▸ **Action item**
Check each line below for "optional" and give the count of those that have it, nothing else.

▸ **Study material**
/---

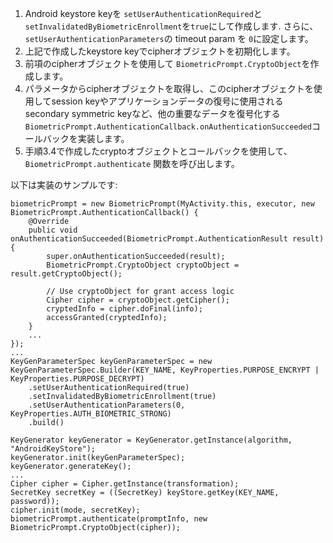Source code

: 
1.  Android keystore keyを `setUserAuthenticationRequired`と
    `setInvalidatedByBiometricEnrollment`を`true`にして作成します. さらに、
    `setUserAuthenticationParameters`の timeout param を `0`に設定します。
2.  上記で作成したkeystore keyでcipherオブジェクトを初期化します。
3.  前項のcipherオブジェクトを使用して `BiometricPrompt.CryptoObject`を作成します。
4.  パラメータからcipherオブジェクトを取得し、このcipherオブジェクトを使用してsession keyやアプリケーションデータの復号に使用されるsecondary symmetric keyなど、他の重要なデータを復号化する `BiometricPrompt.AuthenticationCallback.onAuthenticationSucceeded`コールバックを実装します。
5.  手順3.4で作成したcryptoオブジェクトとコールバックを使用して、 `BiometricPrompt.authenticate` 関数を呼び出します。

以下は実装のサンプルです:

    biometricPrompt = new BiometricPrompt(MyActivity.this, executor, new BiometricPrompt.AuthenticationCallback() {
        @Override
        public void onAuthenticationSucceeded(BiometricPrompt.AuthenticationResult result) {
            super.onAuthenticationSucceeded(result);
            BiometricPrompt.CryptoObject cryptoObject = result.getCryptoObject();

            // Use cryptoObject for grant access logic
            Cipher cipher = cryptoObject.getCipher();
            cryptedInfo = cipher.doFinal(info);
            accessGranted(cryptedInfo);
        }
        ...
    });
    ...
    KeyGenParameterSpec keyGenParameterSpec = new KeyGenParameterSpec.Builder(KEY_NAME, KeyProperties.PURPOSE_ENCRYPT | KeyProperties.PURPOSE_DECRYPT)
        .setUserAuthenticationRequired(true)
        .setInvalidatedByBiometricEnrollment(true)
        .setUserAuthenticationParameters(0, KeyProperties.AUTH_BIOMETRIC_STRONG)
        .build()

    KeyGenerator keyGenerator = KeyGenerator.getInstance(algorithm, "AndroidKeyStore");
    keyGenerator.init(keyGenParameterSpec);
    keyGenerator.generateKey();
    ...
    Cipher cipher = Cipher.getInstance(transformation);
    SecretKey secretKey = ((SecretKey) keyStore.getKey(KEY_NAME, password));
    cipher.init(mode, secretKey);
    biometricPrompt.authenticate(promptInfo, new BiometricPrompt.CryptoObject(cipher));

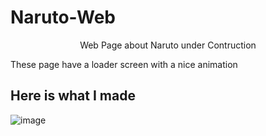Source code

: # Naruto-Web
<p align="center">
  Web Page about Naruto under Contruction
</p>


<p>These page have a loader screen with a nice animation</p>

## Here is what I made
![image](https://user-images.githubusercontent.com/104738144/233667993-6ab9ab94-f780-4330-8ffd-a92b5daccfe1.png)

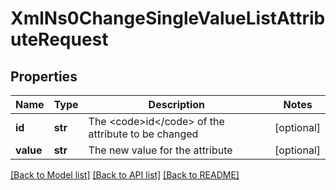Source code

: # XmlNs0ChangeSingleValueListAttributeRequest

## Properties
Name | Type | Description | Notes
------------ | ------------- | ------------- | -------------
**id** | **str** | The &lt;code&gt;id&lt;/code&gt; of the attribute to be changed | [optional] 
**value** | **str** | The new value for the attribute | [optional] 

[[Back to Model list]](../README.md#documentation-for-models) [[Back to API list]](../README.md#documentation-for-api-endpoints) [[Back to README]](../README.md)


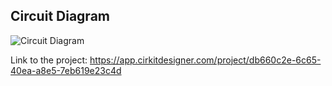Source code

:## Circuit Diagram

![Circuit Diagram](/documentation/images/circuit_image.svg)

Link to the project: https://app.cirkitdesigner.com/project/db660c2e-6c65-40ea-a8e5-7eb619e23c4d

\---

▸ **Answer for this exercise**
2